::: Record excerpts

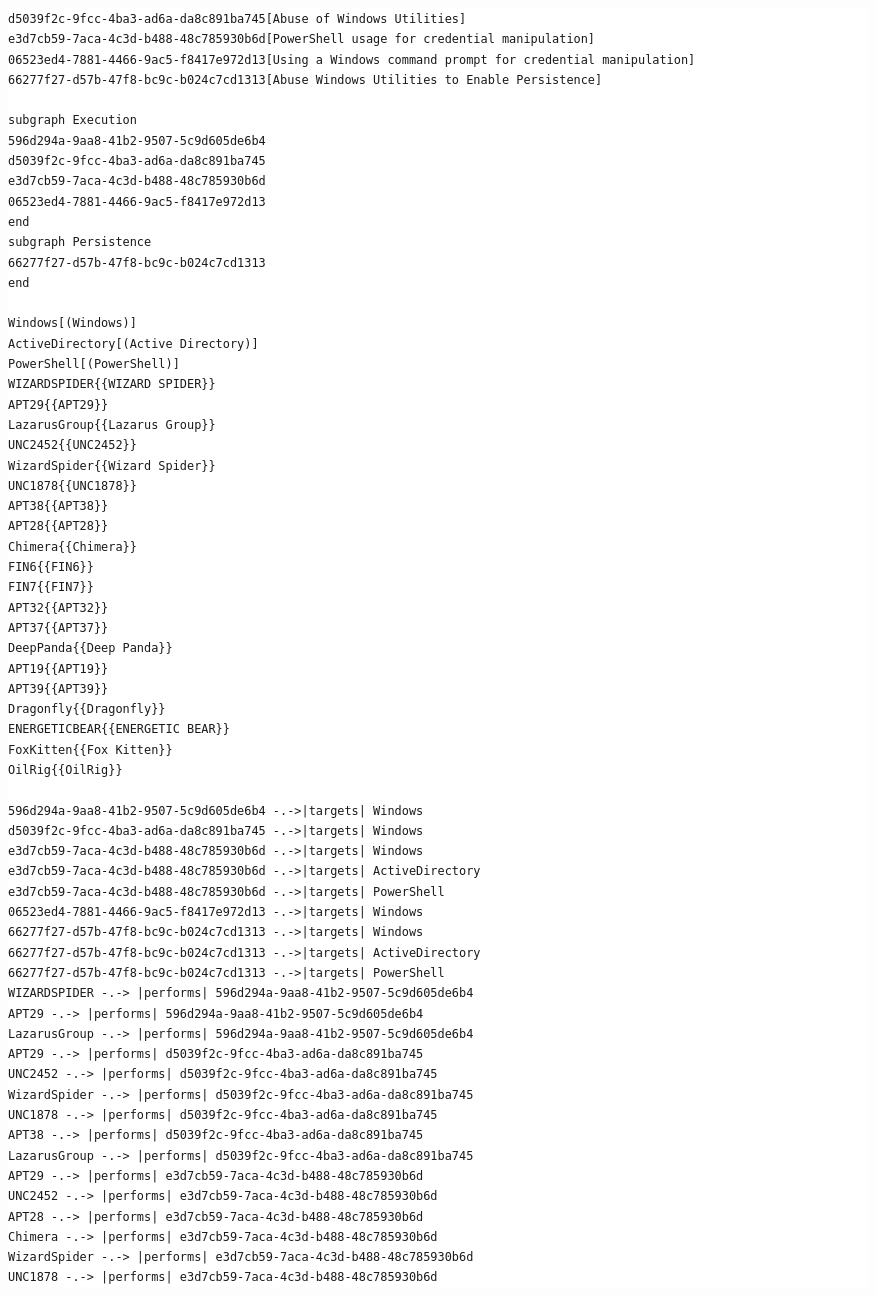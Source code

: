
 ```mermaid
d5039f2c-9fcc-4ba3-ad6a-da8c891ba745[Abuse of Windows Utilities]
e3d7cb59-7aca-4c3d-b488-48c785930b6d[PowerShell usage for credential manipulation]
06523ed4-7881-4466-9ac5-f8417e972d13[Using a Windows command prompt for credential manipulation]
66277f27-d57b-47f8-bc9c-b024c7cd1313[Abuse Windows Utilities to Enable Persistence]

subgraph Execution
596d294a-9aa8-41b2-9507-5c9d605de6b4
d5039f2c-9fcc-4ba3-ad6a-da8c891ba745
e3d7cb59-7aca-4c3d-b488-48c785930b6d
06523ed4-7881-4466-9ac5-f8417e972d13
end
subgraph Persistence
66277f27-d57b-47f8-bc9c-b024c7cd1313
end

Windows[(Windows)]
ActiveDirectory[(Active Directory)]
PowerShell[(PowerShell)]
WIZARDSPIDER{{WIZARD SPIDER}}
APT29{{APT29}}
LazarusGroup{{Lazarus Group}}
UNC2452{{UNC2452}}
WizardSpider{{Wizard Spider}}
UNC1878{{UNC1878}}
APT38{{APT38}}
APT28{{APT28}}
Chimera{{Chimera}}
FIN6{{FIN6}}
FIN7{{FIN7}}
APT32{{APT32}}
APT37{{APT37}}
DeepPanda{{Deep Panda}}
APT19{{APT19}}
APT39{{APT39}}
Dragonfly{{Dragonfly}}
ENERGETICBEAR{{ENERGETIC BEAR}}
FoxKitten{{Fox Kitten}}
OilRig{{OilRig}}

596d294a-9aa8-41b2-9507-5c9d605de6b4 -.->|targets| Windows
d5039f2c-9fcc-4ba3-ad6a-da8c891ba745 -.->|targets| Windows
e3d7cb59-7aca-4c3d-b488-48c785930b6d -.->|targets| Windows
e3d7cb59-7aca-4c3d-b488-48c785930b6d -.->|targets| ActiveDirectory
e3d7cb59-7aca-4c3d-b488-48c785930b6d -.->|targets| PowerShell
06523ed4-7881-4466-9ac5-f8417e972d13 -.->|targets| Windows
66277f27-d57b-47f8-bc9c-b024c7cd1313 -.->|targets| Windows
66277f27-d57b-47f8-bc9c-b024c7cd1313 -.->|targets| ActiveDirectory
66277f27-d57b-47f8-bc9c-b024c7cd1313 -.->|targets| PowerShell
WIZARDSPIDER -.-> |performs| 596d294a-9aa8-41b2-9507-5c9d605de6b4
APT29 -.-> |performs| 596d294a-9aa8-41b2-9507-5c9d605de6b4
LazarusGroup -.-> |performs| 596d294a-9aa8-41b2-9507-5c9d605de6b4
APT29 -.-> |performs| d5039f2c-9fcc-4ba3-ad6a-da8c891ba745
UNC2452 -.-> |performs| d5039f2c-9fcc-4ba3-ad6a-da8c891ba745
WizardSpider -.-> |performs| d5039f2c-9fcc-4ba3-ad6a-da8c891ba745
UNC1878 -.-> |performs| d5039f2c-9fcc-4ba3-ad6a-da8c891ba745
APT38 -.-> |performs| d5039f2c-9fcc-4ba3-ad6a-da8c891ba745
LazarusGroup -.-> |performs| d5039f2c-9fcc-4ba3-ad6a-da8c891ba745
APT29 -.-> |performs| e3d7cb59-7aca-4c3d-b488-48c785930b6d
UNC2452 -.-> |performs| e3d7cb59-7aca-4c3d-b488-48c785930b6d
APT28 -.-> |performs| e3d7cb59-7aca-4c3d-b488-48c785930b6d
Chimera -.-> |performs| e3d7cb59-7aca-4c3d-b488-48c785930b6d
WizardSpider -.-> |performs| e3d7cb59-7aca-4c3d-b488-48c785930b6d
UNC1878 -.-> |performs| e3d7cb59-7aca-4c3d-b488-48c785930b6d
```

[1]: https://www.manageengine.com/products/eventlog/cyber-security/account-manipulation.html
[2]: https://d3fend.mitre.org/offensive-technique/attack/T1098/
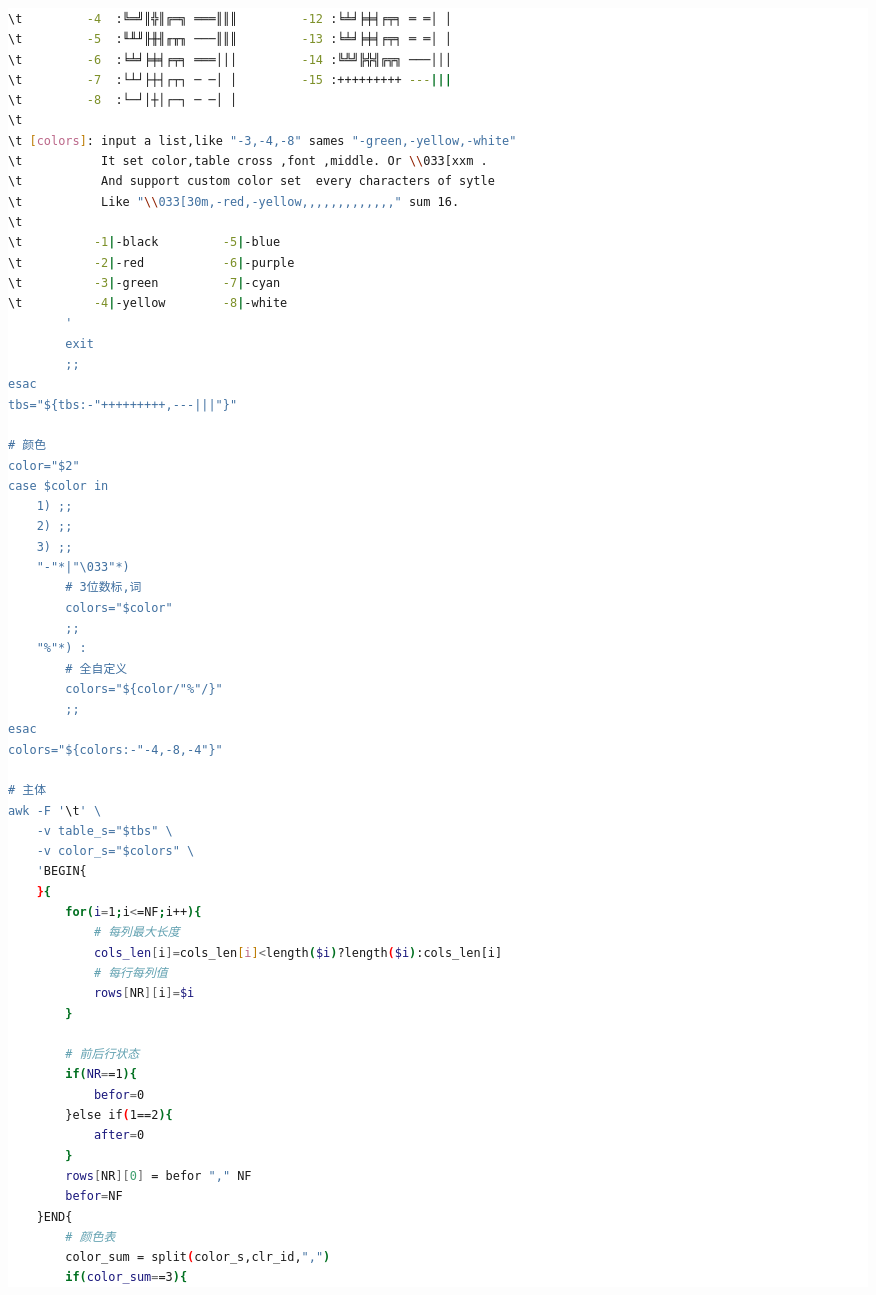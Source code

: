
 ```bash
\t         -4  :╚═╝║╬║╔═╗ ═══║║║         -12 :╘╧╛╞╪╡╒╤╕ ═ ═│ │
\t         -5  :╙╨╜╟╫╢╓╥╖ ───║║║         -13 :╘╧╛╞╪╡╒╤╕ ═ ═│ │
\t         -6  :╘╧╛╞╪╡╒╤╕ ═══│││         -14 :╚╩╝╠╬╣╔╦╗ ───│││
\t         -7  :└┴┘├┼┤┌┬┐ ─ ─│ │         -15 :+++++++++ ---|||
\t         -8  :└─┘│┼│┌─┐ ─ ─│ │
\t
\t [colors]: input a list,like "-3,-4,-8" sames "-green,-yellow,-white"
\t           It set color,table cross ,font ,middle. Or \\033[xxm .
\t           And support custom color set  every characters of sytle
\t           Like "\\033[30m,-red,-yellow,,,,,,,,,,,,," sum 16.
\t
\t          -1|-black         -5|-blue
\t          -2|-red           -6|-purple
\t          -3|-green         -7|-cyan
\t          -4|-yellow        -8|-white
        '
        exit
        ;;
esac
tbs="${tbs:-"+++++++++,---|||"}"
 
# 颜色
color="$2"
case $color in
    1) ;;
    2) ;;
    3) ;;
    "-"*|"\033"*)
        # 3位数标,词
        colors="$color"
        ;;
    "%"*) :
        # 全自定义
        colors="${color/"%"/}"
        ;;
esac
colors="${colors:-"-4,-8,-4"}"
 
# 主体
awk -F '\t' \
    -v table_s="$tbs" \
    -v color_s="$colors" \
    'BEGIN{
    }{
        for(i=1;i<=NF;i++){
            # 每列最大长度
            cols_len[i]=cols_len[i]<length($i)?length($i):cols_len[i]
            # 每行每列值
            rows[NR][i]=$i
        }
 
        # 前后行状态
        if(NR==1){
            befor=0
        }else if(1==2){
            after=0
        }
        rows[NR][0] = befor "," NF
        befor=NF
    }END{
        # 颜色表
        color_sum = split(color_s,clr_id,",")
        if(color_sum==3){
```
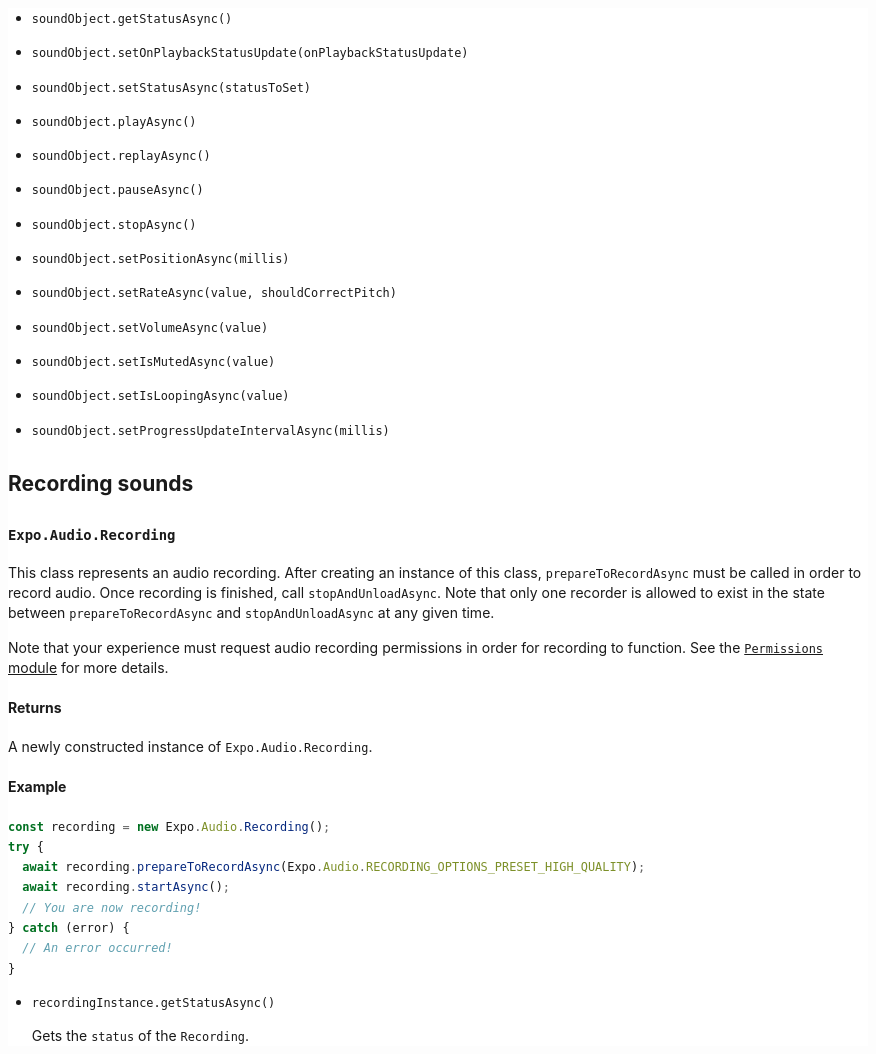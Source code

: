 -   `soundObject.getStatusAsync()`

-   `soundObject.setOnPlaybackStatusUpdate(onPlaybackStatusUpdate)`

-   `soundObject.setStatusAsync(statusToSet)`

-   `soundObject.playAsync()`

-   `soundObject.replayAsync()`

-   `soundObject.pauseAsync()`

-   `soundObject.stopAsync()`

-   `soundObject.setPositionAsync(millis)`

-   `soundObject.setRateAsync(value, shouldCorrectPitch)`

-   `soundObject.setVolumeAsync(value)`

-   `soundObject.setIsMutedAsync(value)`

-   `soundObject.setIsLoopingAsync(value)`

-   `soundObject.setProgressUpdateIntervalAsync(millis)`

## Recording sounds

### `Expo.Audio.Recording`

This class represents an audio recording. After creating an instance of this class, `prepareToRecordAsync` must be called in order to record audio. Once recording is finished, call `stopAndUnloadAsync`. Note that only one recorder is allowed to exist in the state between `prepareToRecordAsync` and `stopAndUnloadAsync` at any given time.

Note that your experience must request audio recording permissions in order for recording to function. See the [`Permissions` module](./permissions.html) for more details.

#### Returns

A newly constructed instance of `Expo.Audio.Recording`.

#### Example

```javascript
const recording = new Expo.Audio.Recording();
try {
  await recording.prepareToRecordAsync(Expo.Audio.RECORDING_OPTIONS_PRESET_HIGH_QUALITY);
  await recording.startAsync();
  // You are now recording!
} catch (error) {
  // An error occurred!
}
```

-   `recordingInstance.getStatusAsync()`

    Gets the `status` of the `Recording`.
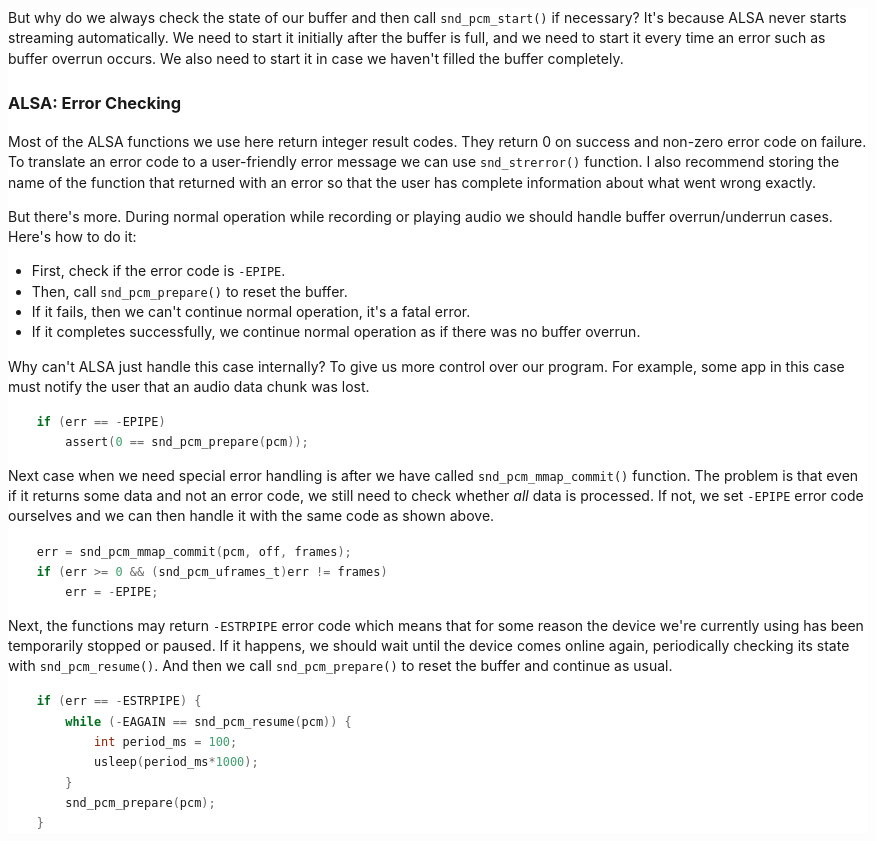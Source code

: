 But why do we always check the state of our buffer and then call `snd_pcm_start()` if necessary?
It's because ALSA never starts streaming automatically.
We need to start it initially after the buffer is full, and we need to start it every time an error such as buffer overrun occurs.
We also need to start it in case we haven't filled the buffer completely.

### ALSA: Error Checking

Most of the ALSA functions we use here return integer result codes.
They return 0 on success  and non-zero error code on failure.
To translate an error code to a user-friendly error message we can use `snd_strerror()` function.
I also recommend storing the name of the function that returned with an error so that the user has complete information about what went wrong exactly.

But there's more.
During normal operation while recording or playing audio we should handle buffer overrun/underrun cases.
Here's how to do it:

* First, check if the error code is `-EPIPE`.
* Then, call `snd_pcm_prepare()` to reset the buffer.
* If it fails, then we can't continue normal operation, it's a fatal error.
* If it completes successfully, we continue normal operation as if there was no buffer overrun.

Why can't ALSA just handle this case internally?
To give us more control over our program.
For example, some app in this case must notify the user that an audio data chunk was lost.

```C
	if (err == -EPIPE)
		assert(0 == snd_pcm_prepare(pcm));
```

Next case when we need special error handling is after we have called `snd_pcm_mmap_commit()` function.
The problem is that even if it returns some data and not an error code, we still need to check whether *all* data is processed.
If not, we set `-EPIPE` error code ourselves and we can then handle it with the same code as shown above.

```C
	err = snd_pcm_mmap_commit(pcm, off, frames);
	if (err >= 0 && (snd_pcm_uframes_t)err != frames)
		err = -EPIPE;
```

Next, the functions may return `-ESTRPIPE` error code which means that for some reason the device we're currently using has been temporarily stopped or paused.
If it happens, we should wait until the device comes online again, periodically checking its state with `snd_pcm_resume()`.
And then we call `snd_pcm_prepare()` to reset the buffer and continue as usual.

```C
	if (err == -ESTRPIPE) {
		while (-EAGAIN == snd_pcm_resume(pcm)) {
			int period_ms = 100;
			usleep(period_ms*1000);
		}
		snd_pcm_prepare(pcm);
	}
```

::::::

Work to complete: Find each line in the data above with the word "green", then copy it.

The completed task:
\t [colors]: input a list,like "-3,-4,-8" sames "-green,-yellow,-white"
\t          -3|-green         -7|-cyan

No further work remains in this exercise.